■ EXERCISE
Say how many lines in the data hold "text". Nothing else belongs in the answer.

──────── DATA FOR THIS EXERCISE

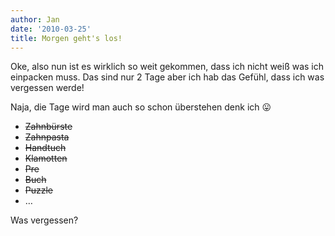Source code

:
 ```yaml
---
author: Jan
date: '2010-03-25'
title: Morgen geht's los!
---
```


Oke, also nun ist es wirklich so weit gekommen, dass ich nicht weiß was ich einpacken muss. Das sind nur 2 Tage aber ich hab das Gefühl, dass ich was vergessen werde!

Naja, die Tage wird man auch so schon überstehen denk ich 😛

  * <span style="text-decoration: line-through;">Zahnbürste</span>
  * <span style="text-decoration: line-through;">Zahnpasta</span>
  * <span style="text-decoration: line-through;">Handtuch</span>
  * <span style="text-decoration: line-through;">Klamotten</span>
  * <span style="text-decoration: line-through;">Pre</span>
  * <span style="text-decoration: line-through;">Buch</span>
  * <span style="text-decoration: line-through;">Puzzle</span>
  * &#8230;

Was vergessen?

────────────────

■ THE ANSWER
7